┌────────

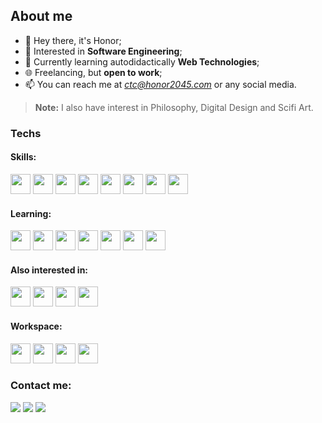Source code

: ## About me

- 👋 Hey there, it's Honor;
- 👀 Interested in **Software Engineering**;
- 🌱 Currently learning autodidactically **Web Technologies**;
- 🌐 Freelancing, but **open to work**;
- 📫 You can reach me at *ctc@honor2045.com* or any social media.

> **Note:** I also have interest in Philosophy, Digital Design and Scifi Art.

### Techs

#### Skills:

<img src="https://cdn.jsdelivr.net/gh/devicons/devicon/icons/html5/html5-original.svg" width="32" height="32"/> <img src="https://cdn.jsdelivr.net/gh/devicons/devicon/icons/css3/css3-original.svg" width="32" height="32"/> <img src="https://cdn.jsdelivr.net/gh/devicons/devicon/icons/stylus/stylus-original.svg" width="32" height="32"/> <img src="https://cdn.jsdelivr.net/gh/devicons/devicon/icons/less/less-plain-wordmark.svg" width="32" height="32"/> <img src="https://cdn.jsdelivr.net/gh/devicons/devicon/icons/sass/sass-original.svg" width="32" height="32"/> <img src="https://cdn.jsdelivr.net/gh/devicons/devicon/icons/javascript/javascript-original.svg" width="32" height="32"/> <img src="https://cdn.jsdelivr.net/gh/devicons/devicon/icons/java/java-original.svg" width="32" height="32"/> <img src="https://cdn.jsdelivr.net/gh/devicons/devicon/icons/gradle/gradle-plain.svg" width="32" height="32"/> 

#### Learning:

<img src="https://cdn.jsdelivr.net/gh/devicons/devicon/icons/git/git-original.svg" width="32" height="32"/> <img src="https://cdn.jsdelivr.net/gh/devicons/devicon/icons/vuejs/vuejs-original.svg" width="32" height="32"/> <img src="https://cdn.jsdelivr.net/gh/devicons/devicon/icons/typescript/typescript-original.svg" width="32" height="32"/> <img src="https://cdn.jsdelivr.net/gh/devicons/devicon/icons/express/express-original.svg" width="32" height="32"/> <img src="https://cdn.jsdelivr.net/gh/devicons/devicon/icons/npm/npm-original-wordmark.svg" width="32" height="32"/>  <img src="https://cdn.jsdelivr.net/gh/devicons/devicon/icons/nodejs/nodejs-original.svg" width="32" height="32"/> <img src="https://cdn.jsdelivr.net/gh/devicons/devicon/icons/mysql/mysql-original.svg" width="32" height="32"/>

#### Also interested in:

<img src="https://cdn.jsdelivr.net/gh/devicons/devicon/icons/bootstrap/bootstrap-original.svg" width="32" height="32" /> <img src="https://cdn.jsdelivr.net/gh/devicons/devicon/icons/tailwindcss/tailwindcss-plain.svg" width="32" height="32" /> <img src="https://cdn.jsdelivr.net/gh/devicons/devicon/icons/react/react-original.svg" width="32" height="32"/> <img src="https://cdn.jsdelivr.net/gh/devicons/devicon/icons/spring/spring-original.svg" width="32" height="32"/>

#### Workspace:

<img src="https://cdn.jsdelivr.net/gh/devicons/devicon/icons/vscode/vscode-original.svg" width="32" height="32"/> <img src="https://cdn.jsdelivr.net/gh/devicons/devicon/icons/chrome/chrome-plain.svg" width="32" height="32"/> <img src="https://cdn.jsdelivr.net/gh/devicons/devicon/icons/ubuntu/ubuntu-plain.svg" width="32" height="32"/> <img src="https://cdn.jsdelivr.net/gh/devicons/devicon/icons/android/android-plain.svg" width="32" height="32"/>

### Contact me:

<div>
  <a href="https://www.twitter.com/honor2045" target="_blank"><img src="https://img.shields.io/badge/Twitter-222222?style=for-the-badge&logo=twitch&logoColor=white" target="_blank"></a>
  <a href="https://instagram.com/honor2045" target="_blank"><img src="https://img.shields.io/badge/-Instagram-%23222222?style=for-the-badge&logo=instagram&logoColor=white" target="_blank"></a>
  <a href = "mailto:contact@honor2045.com"><img src="https://img.shields.io/badge/Gmail-222222?style=for-the-badge&logo=gmail&logoColor=white" target="_blank"></a>
</div>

└────────

■ Work required: Could you reproduce all of the data above exactly and skip any image?

■ Result for this exercise:
Source code

: ## About me

- 👋 Hey there, it's Honor;
- 👀 Interested in **Software Engineering**;
- 🌱 Currently learning autodidactically **Web Technologies**;
- 🌐 Freelancing, but **open to work**;
- 📫 You can reach me at *ctc@honor2045.com* or any social media.

> **Note:** I also have interest in Philosophy, Digital Design and Scifi Art.

### Techs

#### Skills:

<img src="https://cdn.jsdelivr.net/gh/devicons/devicon/icons/html5/html5-original.svg" width="32" height="32"/> <img src="https://cdn.jsdelivr.net/gh/devicons/devicon/icons/css3/css3-original.svg" width="32" height="32"/> <img src="https://cdn.jsdelivr.net/gh/devicons/devicon/icons/stylus/stylus-original.svg" width="32" height="32"/> <img src="https://cdn.jsdelivr.net/gh/devicons/devicon/icons/less/less-plain-wordmark.svg" width="32" height="32"/> <img src="https://cdn.jsdelivr.net/gh/devicons/devicon/icons/sass/sass-original.svg" width="32" height="32"/> <img src="https://cdn.jsdelivr.net/gh/devicons/devicon/icons/javascript/javascript-original.svg" width="32" height="32"/> <img src="https://cdn.jsdelivr.net/gh/devicons/devicon/icons/java/java-original.svg" width="32" height="32"/> <img src="https://cdn.jsdelivr.net/gh/devicons/devicon/icons/gradle/gradle-plain.svg" width="32" height="32"/> 

#### Learning:

<img src="https://cdn.jsdelivr.net/gh/devicons/devicon/icons/git/git-original.svg" width="32" height="32"/> <img src="https://cdn.jsdelivr.net/gh/devicons/devicon/icons/vuejs/vuejs-original.svg" width="32" height="32"/> <img src="https://cdn.jsdelivr.net/gh/devicons/devicon/icons/typescript/typescript-original.svg" width="32" height="32"/> <img src="https://cdn.jsdelivr.net/gh/devicons/devicon/icons/express/express-original.svg" width="32" height="32"/> <img src="https://cdn.jsdelivr.net/gh/devicons/devicon/icons/npm/npm-original-wordmark.svg" width="32" height="32"/>  <img src="https://cdn.jsdelivr.net/gh/devicons/devicon/icons/nodejs/nodejs-original.svg" width="32" height="32"/> <img src="https://cdn.jsdelivr.net/gh/devicons/devicon/icons/mysql/mysql-original.svg" width="32" height="32"/>

#### Also interested in:

<img src="https://cdn.jsdelivr.net/gh/devicons/devicon/icons/bootstrap/bootstrap-original.svg" width="32" height="32" /> <img src="https://cdn.jsdelivr.net/gh/devicons/devicon/icons/tailwindcss/tailwindcss-plain.svg" width="32" height="32" /> <img src="https://cdn.jsdelivr.net/gh/devicons/devicon/icons/react/react-original.svg" width="32" height="32"/> <img src="https://cdn.jsdelivr.net/gh/devicons/devicon/icons/spring/spring-original.svg" width="32" height="32"/>

#### Workspace:

<img src="https://cdn.jsdelivr.net/gh/devicons/devicon/icons/vscode/vscode-original.svg" width="32" height="32"/> <img src="https://cdn.jsdelivr.net/gh/devicons/devicon/icons/chrome/chrome-plain.svg" width="32" height="32"/> <img src="https://cdn.jsdelivr.net/gh/devicons/devicon/icons/ubuntu/ubuntu-plain.svg" width="32" height="32"/> <img src="https://cdn.jsdelivr.net/gh/devicons/devicon/icons/android/android-plain.svg" width="32" height="32"/>

### Contact me:

<div>
  <a href="https://www.twitter.com/honor2045" target="_blank"><img src="https://img.shields.io/badge/Twitter-222222?style=for-the-badge&logo=twitch&logoColor=white" target="_blank"></a>
  <a href="https://instagram.com/honor2045" target="_blank"><img src="https://img.shields.io/badge/-Instagram-%23222222?style=for-the-badge&logo=instagram&logoColor=white" target="_blank"></a>
  <a href = "mailto:contact@honor2045.com"><img src="https://img.shields.io/badge/Gmail-222222?style=for-the-badge&logo=gmail&logoColor=white" target="_blank"></a>
</div>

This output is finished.